Automatically resolve upstream dependencies locally with settings.gradle from remote dependencies declaration

Is it possible to have gradle search for dependencies locally with what is specify in the settings.gradle before going to the remote repositories event if we specify a remote dependency (not with project)?

The use case for this is suppose you need to work on several project that depend on each other, you want that if you compile a certain project, it should go and build it’s dependencies that is specify in settings.gradle and use the resulting artifact since it will be the real latest integration version (since you just build it).

If this is not possible how should you work with project that depend on each one? I have the feeling that having to build each one and publish an artifact individually could be error prone for the developer.

This isn’t something that Gradle provides out-of-the-box today, but it likely will in the future. To some extent, you can script it yourself (but it requires some effort). The alternative is to build all projects locally (i.e. use only project dependencies). Due to Gradle’s incremental build capabilities, the latter often works out fine.
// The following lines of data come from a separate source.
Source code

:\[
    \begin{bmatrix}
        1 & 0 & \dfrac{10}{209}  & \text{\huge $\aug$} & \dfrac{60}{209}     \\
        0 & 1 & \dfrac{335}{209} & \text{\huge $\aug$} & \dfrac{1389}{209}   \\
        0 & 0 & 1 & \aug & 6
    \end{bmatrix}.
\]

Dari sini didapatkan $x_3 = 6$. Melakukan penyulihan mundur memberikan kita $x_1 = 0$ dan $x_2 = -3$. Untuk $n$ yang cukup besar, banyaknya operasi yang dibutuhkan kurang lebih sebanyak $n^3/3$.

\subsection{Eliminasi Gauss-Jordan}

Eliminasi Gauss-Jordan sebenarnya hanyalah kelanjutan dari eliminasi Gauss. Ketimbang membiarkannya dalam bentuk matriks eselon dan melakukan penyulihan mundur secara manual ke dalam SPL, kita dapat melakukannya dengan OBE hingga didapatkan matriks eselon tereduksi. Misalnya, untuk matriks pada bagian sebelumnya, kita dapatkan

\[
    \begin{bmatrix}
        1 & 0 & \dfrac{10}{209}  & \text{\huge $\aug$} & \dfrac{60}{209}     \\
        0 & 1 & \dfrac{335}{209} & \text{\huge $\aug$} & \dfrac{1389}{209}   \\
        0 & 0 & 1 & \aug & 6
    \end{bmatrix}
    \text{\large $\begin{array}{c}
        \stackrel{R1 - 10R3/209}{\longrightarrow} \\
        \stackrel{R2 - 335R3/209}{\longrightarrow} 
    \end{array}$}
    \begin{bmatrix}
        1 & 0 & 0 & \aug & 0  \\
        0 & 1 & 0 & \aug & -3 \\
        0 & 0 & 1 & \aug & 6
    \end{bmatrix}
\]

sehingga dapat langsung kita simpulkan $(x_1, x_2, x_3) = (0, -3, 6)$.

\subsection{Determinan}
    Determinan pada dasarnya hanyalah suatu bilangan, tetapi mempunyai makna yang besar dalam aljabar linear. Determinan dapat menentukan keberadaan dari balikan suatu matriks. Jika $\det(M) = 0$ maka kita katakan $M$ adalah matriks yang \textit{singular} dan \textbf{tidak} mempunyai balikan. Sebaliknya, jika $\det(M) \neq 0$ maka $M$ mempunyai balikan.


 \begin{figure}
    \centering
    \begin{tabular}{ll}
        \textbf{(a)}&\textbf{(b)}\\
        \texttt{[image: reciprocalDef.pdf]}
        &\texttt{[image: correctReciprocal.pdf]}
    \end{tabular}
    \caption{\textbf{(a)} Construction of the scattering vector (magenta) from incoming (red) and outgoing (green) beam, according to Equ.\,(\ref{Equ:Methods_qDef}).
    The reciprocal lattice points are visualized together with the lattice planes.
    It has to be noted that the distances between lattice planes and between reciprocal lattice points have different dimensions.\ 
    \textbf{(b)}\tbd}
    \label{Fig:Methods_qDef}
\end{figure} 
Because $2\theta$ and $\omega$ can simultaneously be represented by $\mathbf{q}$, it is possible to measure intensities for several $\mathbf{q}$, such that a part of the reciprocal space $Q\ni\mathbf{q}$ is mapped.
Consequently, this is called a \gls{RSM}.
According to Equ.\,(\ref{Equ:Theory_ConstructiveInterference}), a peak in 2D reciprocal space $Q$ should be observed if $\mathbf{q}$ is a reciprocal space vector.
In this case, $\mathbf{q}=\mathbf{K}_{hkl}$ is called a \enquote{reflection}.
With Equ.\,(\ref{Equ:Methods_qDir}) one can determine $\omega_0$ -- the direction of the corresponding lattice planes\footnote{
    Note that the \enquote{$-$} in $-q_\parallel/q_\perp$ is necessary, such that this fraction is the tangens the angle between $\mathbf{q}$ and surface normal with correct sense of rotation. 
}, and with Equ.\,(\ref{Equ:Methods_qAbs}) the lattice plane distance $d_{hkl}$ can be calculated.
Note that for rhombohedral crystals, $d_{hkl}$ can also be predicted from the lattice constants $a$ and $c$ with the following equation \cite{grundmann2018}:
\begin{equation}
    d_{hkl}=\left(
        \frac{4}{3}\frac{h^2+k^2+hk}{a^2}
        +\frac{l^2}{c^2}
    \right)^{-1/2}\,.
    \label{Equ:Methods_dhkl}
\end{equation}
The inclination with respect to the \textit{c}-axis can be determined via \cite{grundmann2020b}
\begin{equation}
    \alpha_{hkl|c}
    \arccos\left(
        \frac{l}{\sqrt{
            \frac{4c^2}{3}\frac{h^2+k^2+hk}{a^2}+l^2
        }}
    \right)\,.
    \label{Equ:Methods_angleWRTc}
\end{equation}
I’m happy that you confirm that it will be provided in the future. As for the project only dependencies, the only catch to that is that I also want to have a CI like Jenkin that build each project individually (and deploy then inside a repository). If a developer needs to work on a project subset, he should just need to checkout and use a setting.gradle script to create a multi-project. All the other project that he didn’t checkout should be fetch from the external dependencies. Does that make any sense or should I revise my build logic.

It’s certainly one way to work. Another (which is easier to accomplish with Gradle today) is to have a single CI build and have every developer check out everything. Gradle’s incremental build often makes this more feasible than it sounds, and it avoids quite some complexity (inconsistent snapshots etc.).

I was hopping to avoid checking out the entire source tree for developing but it still goes into the right direction. Thanks a lot!

Out of curiosity, what would be the step to accomplish in order to script the initial question in Gradle? Just as a guideline for anyone who might wondering how to do it and have lots of time on there hands.

Thanks a lot!

See https://github.com/pniederw/elastic-deps for a proof of concept that gets artifacts of projects which aren’t checked out from a repo.

I’m still pretty new to Gradle but your elastic-deps is brilliant and easy to do! Thanks a lot!

We are also already doing this, via a workspace plugin that is handling local vs. remote dependencies.

In our case we add a dependency between the task that unpacks a dependency on the task that uploads an artifact to the repo. This then assumes that we let the project be its own beast and that we use the same mechanism as if you would have been working on the projects independently.

In other words, we always go via the repo to fetch a dependency.

Peter, your way is perhaps a more elegant way of doing it, but it assumes that there is a settings.gradle that contains all components that could be locally found. In our case we generate that when a component is cloned into the workspace (via our plugin). Good to know there is another way to do it though.

I have a need for this too. I was able to figure it out. Here is my solution:

https://gist.github.com/vangorra/c1383c355ce8fe56adf8

Thanks Robbie for the post!

We are starting to apply the gradle at work, we also have the need to do this, it is actually a must-have, it would be really nice to have this ability out of the box for Gradle.

We are currently on Gradle 1.11.

We already do this to and have moved our implementation into gradle (we’ve used several build systems). basically, we always have a build number in our versions. Our CI builds use the standard build number from the CI job (Jenkins in our case). Any local builds always use a timestamp. Because the timestamp as a build number is always larger than the CI build number, local builds always take precendence.

There’s a couple clunky things with this implementation. The main one is that for ease of use, we always pad the CI buildnumbers with zeros so they are 14 digits like a timestamp. This makes handling the artifact nomenclature standard so that regexes in a few spots can be simple.

I like several of the ideas put forth above and look forward to built in support of local vs. remote artifacts in Gradle in the future.